Saturday of week 13 of Ordinary Time – Gospel


Commentary on Matthew 9:14-17

Today’s reading follows on yesterday’s challenge of Jesus by some Pharisees. On that occasion they asked why Jesus was eating with sinners and outcasts. Now they go one step further and ask why he is eating at all. They put forward the example of John the Baptist and his disciples who used to fast regularly. Jews were only required to fast one day in the year, on the feast of Atonement. However, like the Pharisees, it seems that John’s disciples used to observe fasts which were not prescribed by the Law in the hope that their extra devotion would bring about an early coming of the Kingdom.

Jesus answers their question in two ways:

First, people do not fast when they are in the company of the bridegroom. That is a time for celebration. By implication, of course, Jesus is the groom. As long as he is around, it would be inappropriate for his disciples to fast. However, he says a time will come when the groom is no longer with them and then there will be reasons to fast.

His second answer is more profound and takes the form of two examples. It does not make sense to repair an old piece of clothing with a patch of new cloth. The new cloth, being much tougher, will under stress only cause the older cloth to tear. In the second example, he says that it is not wise to put new wine into old wineskins. Wine was kept in containers made of leather. Because new wine was still fermenting and expanding it needed to be put in new leather bags which were resilient and could expand with the wine.
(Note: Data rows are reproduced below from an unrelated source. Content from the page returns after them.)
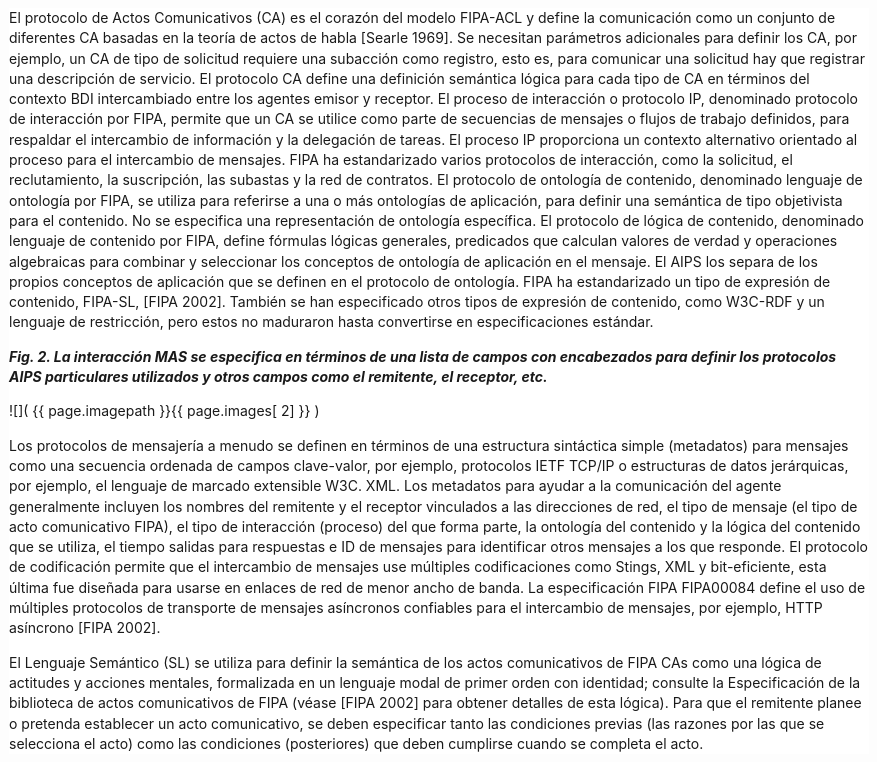 




El protocolo de Actos Comunicativos (CA) es el corazón del modelo FIPA-ACL y define la comunicación como un conjunto de diferentes CA basadas en la teoría de actos de habla [Searle 1969]. Se necesitan parámetros adicionales para definir los CA, por ejemplo, un CA de tipo de solicitud requiere una subacción como registro, esto es, para comunicar una solicitud hay que registrar una descripción de servicio. El protocolo CA define una definición semántica lógica para cada tipo de CA en términos del contexto BDI intercambiado entre los agentes emisor y receptor. El proceso de interacción o protocolo IP, denominado protocolo de interacción por FIPA, permite que un CA se utilice como parte de secuencias de mensajes o flujos de trabajo definidos, para respaldar el intercambio de información y la delegación de tareas. El proceso IP proporciona un contexto alternativo orientado al proceso para el intercambio de mensajes. FIPA ha estandarizado varios protocolos de interacción, como la solicitud, el reclutamiento, la suscripción, las subastas y la red de contratos. El protocolo de ontología de contenido, denominado lenguaje de ontología por FIPA, se utiliza para referirse a una o más ontologías de aplicación, para definir una semántica de tipo objetivista para el contenido. No se especifica una representación de ontología específica. El protocolo de lógica de contenido, denominado lenguaje de contenido por FIPA, define fórmulas lógicas generales, predicados que calculan valores de verdad y operaciones algebraicas para combinar y seleccionar los conceptos de ontología de aplicación en el mensaje. El AIPS los separa de los propios conceptos de aplicación que se definen en el protocolo de ontología. FIPA ha estandarizado un tipo de expresión de contenido, FIPA-SL, [FIPA 2002]. También se han especificado otros tipos de expresión de contenido, como W3C-RDF y un lenguaje de restricción, pero estos no maduraron hasta convertirse en especificaciones estándar.










_**Fig. 2. La interacción MAS se especifica en términos de una lista de campos con encabezados para definir los protocolos AIPS particulares utilizados y otros campos como el remitente, el receptor, etc.**_

![]( {{ page.imagepath }}{{ page.images[ 2] }} )


Los protocolos de mensajería a menudo se definen en términos de una estructura sintáctica simple (metadatos) para mensajes como una secuencia ordenada de campos clave-valor, por ejemplo, protocolos IETF TCP/IP o estructuras de datos jerárquicas, por ejemplo, el lenguaje de marcado extensible W3C. XML. Los metadatos para ayudar a la comunicación del agente generalmente incluyen los nombres del remitente y el receptor vinculados a las direcciones de red, el tipo de mensaje (el tipo de acto comunicativo FIPA), el tipo de interacción (proceso) del que forma parte, la ontología del contenido y la lógica del contenido que se utiliza, el tiempo salidas para respuestas e ID de mensajes para identificar otros mensajes a los que responde. El protocolo de codificación permite que el intercambio de mensajes use múltiples codificaciones como Stings, XML y bit-eficiente, esta última fue diseñada para usarse en enlaces de red de menor ancho de banda. La especificación FIPA FIPA00084 define el uso de múltiples protocolos de transporte de mensajes asíncronos confiables para el intercambio de mensajes, por ejemplo, HTTP asíncrono [FIPA 2002].




El Lenguaje Semántico (SL) se utiliza para definir la semántica de los actos comunicativos de FIPA CAs como una lógica de actitudes y acciones mentales, formalizada en un lenguaje modal de primer orden con identidad; consulte la Especificación de la biblioteca de actos comunicativos de FIPA (véase [FIPA 2002] para obtener detalles de esta lógica). Para que el remitente planee o pretenda establecer un acto comunicativo, se deben especificar tanto las condiciones previas (las razones por las que se selecciona el acto) como las condiciones (posteriores) que deben cumplirse cuando se completa el acto.


[^UK]:  The Summer of 2007 was unusually one of the wettest on record in the UK. ACM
The old bags would be already stretched and new wine would only cause them to burst. Then both the wine would be lost and the bags ruined.

What did Jesus mean by these images? He was giving a clear message to his critics. Jesus’ ideas were like new wine or new cloth. They could not be fitted into old containers. People like the Pharisees were trying to fit Jesus’ teaching and his ideas into their ways of thinking. It would not work.
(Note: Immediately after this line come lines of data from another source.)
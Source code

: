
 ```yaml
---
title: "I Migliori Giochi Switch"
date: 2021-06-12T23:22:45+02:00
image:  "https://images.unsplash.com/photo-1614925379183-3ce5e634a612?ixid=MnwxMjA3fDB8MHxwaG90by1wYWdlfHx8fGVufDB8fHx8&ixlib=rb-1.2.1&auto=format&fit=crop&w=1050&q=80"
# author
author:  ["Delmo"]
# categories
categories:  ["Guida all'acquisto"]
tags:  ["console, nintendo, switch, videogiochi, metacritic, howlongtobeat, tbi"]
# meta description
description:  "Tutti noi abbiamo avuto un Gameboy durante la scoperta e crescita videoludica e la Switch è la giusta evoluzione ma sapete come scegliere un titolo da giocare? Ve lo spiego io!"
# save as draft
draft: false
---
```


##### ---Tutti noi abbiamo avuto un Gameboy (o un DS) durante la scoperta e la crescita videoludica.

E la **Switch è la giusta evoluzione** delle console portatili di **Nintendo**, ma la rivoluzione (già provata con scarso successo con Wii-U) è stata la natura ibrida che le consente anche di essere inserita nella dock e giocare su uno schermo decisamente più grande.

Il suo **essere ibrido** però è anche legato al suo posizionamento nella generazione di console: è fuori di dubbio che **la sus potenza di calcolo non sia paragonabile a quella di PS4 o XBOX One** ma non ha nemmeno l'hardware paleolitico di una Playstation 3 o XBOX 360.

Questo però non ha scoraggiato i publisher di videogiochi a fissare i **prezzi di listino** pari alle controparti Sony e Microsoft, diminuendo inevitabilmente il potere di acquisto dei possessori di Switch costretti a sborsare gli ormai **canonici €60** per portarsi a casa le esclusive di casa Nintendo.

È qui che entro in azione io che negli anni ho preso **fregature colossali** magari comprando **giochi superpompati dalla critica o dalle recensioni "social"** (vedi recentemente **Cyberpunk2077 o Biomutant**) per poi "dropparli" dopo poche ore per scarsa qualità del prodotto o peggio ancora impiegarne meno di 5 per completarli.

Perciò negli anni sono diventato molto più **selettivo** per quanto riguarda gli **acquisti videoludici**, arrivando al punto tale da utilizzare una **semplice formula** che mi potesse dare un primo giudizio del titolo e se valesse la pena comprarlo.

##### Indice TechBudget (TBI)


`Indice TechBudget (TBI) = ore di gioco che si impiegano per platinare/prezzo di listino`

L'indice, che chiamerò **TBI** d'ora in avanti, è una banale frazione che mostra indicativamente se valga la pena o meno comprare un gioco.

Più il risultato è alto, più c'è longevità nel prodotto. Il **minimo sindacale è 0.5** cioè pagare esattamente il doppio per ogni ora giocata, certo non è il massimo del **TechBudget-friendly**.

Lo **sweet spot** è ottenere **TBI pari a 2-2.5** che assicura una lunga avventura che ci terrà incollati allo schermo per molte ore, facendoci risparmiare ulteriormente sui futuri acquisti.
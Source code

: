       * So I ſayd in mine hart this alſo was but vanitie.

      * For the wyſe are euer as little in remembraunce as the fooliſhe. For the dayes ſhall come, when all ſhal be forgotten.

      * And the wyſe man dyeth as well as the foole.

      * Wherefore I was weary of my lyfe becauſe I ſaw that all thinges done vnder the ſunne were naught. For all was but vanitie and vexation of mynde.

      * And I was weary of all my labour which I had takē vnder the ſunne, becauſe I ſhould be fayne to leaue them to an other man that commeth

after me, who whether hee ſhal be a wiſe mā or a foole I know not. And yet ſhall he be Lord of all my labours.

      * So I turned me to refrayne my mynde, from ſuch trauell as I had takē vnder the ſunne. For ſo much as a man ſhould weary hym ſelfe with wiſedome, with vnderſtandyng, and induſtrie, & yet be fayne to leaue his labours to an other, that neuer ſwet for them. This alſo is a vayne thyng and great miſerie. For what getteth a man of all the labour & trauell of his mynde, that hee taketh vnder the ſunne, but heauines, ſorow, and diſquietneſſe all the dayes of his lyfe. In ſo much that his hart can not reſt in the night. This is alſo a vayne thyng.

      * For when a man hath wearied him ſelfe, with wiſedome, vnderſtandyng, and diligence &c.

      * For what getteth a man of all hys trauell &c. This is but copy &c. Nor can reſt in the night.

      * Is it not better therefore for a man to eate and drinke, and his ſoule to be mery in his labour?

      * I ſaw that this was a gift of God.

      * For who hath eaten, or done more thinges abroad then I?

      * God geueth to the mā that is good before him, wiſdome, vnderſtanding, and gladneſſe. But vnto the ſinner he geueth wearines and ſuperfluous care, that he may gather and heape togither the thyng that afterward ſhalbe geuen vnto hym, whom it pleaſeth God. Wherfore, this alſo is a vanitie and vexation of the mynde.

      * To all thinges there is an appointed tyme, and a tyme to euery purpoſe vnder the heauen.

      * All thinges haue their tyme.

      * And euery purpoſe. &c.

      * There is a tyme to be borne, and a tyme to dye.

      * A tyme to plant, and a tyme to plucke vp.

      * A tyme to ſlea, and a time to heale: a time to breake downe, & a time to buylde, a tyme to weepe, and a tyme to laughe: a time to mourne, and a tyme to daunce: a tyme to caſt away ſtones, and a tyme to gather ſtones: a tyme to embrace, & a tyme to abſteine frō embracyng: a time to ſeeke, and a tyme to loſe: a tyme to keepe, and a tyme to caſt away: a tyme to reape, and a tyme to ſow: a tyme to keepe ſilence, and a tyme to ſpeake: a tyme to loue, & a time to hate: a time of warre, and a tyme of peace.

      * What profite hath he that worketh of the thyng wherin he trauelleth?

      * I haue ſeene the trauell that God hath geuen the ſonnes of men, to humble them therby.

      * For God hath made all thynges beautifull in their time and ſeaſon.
Clearly, the old garment and the old wineskins represented Judaism in so far as it contained elements which were being replaced. The new cloth and the new wine are the spirit of Kingdom as proclaimed by Jesus. The ex gratia devotions of the Pharisees and John’s disciples were like patches on old cloth or new wine in old wineskins, trying to put life into something that was giving way to a totally new order. The new wine that Jesus brought involved what we would call now a paradigm shift, a radically new understanding of how God was to be loved and served.
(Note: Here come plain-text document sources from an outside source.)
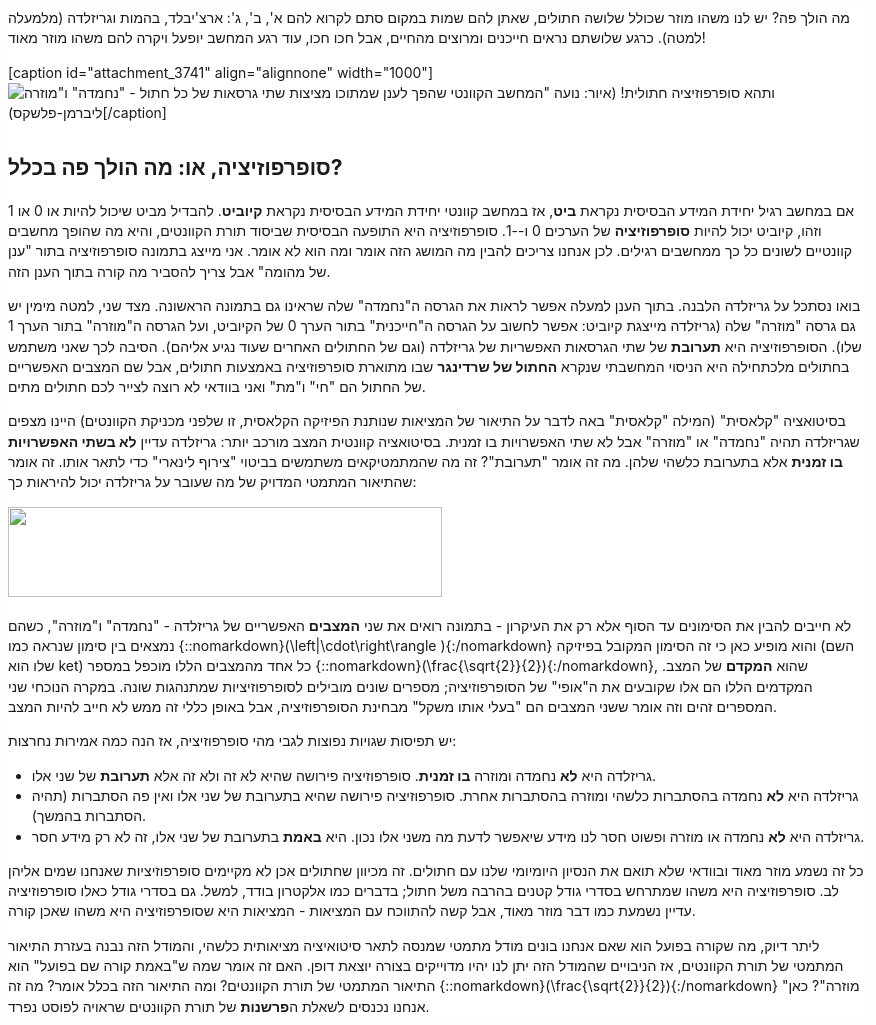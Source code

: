 מה הולך פה? יש לנו משהו מוזר שכולל שלושה חתולים, שאתן להם שמות במקום סתם לקרוא להם א', ב', ג': ארצ'יבלד, בהמות וגריזלדה (מלמעלה למטה). כרגע שלושתם נראים חייכנים ומרוצים מהחיים, אבל חכו חכו, עוד רגע המחשב יופעל ויקרה להם משהו מוזר מאוד!

[caption id="attachment_3741" align="alignnone" width="1000"]<img class="wp-image-3741 size-full" src="https://gadial.net/wp-content/uploads/2019/02/Catputer-color-B.jpg" alt="המחשב הקוונטי שהפך לענן שמתוכו מציצות שתי גרסאות של כל חתול - &quot;נחמדה&quot; ו&quot;מוזרה&quot;" width="1000" height="1000" /> ותהא סופרפוזיציה חתולית! (איור: נועה ליברמן-פלשקס)[/caption]
<h2>סופרפוזיציה, או: מה הולך פה בכלל?</h2>
אם במחשב רגיל יחידת המידע הבסיסית נקראת <strong>ביט</strong>, אז במחשב קוונטי יחידת המידע הבסיסית נקראת <strong>קיוביט</strong>. להבדיל מביט שיכול להיות או 0 או 1 וזהו, קיוביט יכול להיות <strong>סופרפוזיציה</strong> של הערכים 0 ו--1. סופרפוזיציה היא התופעה הבסיסית שביסוד תורת הקוונטים, והיא מה שהופך מחשבים קוונטיים לשונים כל כך ממחשבים רגילים. לכן אנחנו צריכים להבין מה המושג הזה אומר ומה הוא לא אומר. אני מייצג בתמונה סופרפוזיציה בתור "ענן של מהומה" אבל צריך להסביר מה קורה בתוך הענן הזה.

בואו נסתכל על גריזלדה הלבנה. בתוך הענן למעלה אפשר לראות את הגרסה ה"נחמדה" שלה שראינו גם בתמונה הראשונה. מצד שני, למטה מימין יש גם גרסה "מוזרה" שלה (גריזלדה מייצגת קיוביט: אפשר לחשוב על הגרסה ה"חייכנית" בתור הערך 0 של הקיוביט, ועל הגרסה ה"מוזרה" בתור הערך 1 שלו). הסופרפוזיציה היא <strong>תערובת</strong> של שתי הגרסאות האפשריות של גריזלדה (וגם של החתולים האחרים שעוד נגיע אליהם). הסיבה לכך שאני משתמש בחתולים מלכתחילה היא הניסוי המחשבתי שנקרא <strong>החתול של שרדינגר</strong> שבו מתוארת סופרפוזיציה באמצעות חתולים, אבל שם המצבים האפשריים של החתול הם "חי" ו"מת" ואני בוודאי לא רוצה לצייר לכם חתולים מתים.

בסיטואציה "קלאסית" (המילה "קלאסית" באה לדבר על התיאור של המציאות שנותנת הפיזיקה הקלאסית, זו שלפני מכניקת הקוונטים) היינו מצפים שגריזלדה תהיה "נחמדה" או "מוזרה" אבל לא שתי האפשרויות בו זמנית. בסיטואציה קוונטית המצב מורכב יותר: גריזלדה עדיין <strong>לא בשתי האפשרויות בו זמנית</strong> אלא בתערובת כלשהי שלהן. מה זה אומר "תערובת"? זה מה שהמתמטיקאים משתמשים בביטוי "צירוף לינארי" כדי לתאר אותו. זה אומר שהתיאור המתמטי המדויק של מה שעובר על גריזלדה יכול להיראות כך:

<img class="alignnone size-full wp-image-3742" src="https://gadial.net/wp-content/uploads/2019/02/grizelda_superposition.jpg" alt="" width="434" height="90" />

לא חייבים להבין את הסימונים עד הסוף אלא רק את העיקרון - בתמונה רואים את שני <strong>המצבים</strong> האפשריים של גריזלדה - "נחמדה" ו"מוזרה", כשהם נמצאים בין סימון שנראה כמו {::nomarkdown}\(\left\|\cdot\right\rangle \){:/nomarkdown} והוא מופיע כאן כי זה הסימון המקובל בפיזיקה (השם שלו הוא ket) כל אחד מהמצבים הללו מוכפל במספר {::nomarkdown}\(\frac{\sqrt{2}}{2}\){:/nomarkdown}, שהוא <strong>המקדם</strong> של המצב. המקדמים הללו הם אלו שקובעים את ה"אופי" של הסופרפוזיציה; מספרים שונים מובילים לסופרפוזיציות שמתנהגות שונה. במקרה הנוכחי שני המספרים זהים וזה אומר ששני המצבים הם "בעלי אותו משקל" מבחינת הסופרפוזיציה, אבל באופן כללי זה ממש לא חייב להיות המצב.

יש תפיסות שגויות נפוצות לגבי מהי סופרפוזיציה, אז הנה כמה אמירות נחרצות:
<ul>
 	<li>גריזלדה היא <strong>לא</strong> נחמדה ומוזרה <strong>בו זמנית</strong>. סופרפוזיציה פירושה שהיא לא זה ולא זה אלא <strong>תערובת</strong> של שני אלו.</li>
 	<li>גריזלדה היא <strong>לא</strong> נחמדה בהסתברות כלשהי ומוזרה בהסתברות אחרת. סופרפוזיציה פירושה שהיא בתערובת של שני אלו ואין פה הסתברות (תהיה הסתברות בהמשך).</li>
 	<li>גריזלדה היא <strong>לא</strong> נחמדה או מוזרה ופשוט חסר לנו מידע שיאפשר לדעת מה משני אלו נכון. היא <strong>באמת</strong> בתערובת של שני אלו, זה לא רק מידע חסר.</li>
</ul>
כל זה נשמע מוזר מאוד ובוודאי שלא תואם את הנסיון היומיומי שלנו עם חתולים. זה מכיוון שחתולים אכן לא מקיימים סופרפוזיציות שאנחנו שמים אליהן לב. סופרפוזיציה היא משהו שמתרחש בסדרי גודל קטנים בהרבה משל חתול; בדברים כמו אלקטרון בודד, למשל. גם בסדרי גודל כאלו סופרפוזיציה עדיין נשמעת כמו דבר מוזר מאוד, אבל קשה להתווכח עם המציאות - המציאות היא שסופרפוזיציה היא משהו שאכן קורה.

ליתר דיוק, מה שקורה בפועל הוא שאם אנחנו בונים מודל מתמטי שמנסה לתאר סיטואיציה מציאותית כלשהי, והמודל הזה נבנה בעזרת התיאור המתמטי של תורת הקוונטים, אז הניבויים שהמודל הזה יתן לנו יהיו מדוייקים בצורה יוצאת דופן. האם זה אומר שמה ש"באמת קורה שם בפועל" הוא התיאור המתמטי של תורת הקוונטים? ומה התיאור הזה בכלל אומר? מה זה {::nomarkdown}\(\frac{\sqrt{2}}{2}\){:/nomarkdown} "מוזרה"? כאן אנחנו נכנסים לשאלת ה<strong>פרשנות</strong> של תורת הקוונטים שראויה לפוסט נפרד.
So John’s disciples wanted to know, for example, why Jesus was not fasting. Because, in their book, a Jew fasted and a pious Jew fasted more often. But Jesus did not measure religion by external actions like fasting or keeping other requirements of the law (such as washing hands before eating, etc). For him religion was a matter of the inner spirit as we saw in his deeper interpretations of the Law during the Sermon on the Mount.

Over the centuries the Church has moved its position in many areas as it reaches a deeper understanding of the faith and how it is to be lived in a changing world. Such a movement took place with the Second Vatican Council. It involved much more than external changes (like having the Mass in the vernacular instead of Latin). It involved a whole new way of seeing our faith and our place as Christians in the world.

There are still, however, people who try to live in the post-Vatican II Church with a pre-Vatican II mentality. It is like trying to squeeze new wine in old wineskins. It is a source of much friction and misunderstandings in many Christian communities. We all have an obligation both to enter fully into the mind of Christ as presented in the New Testament and into the mind of the Church in this post-Vatican II era.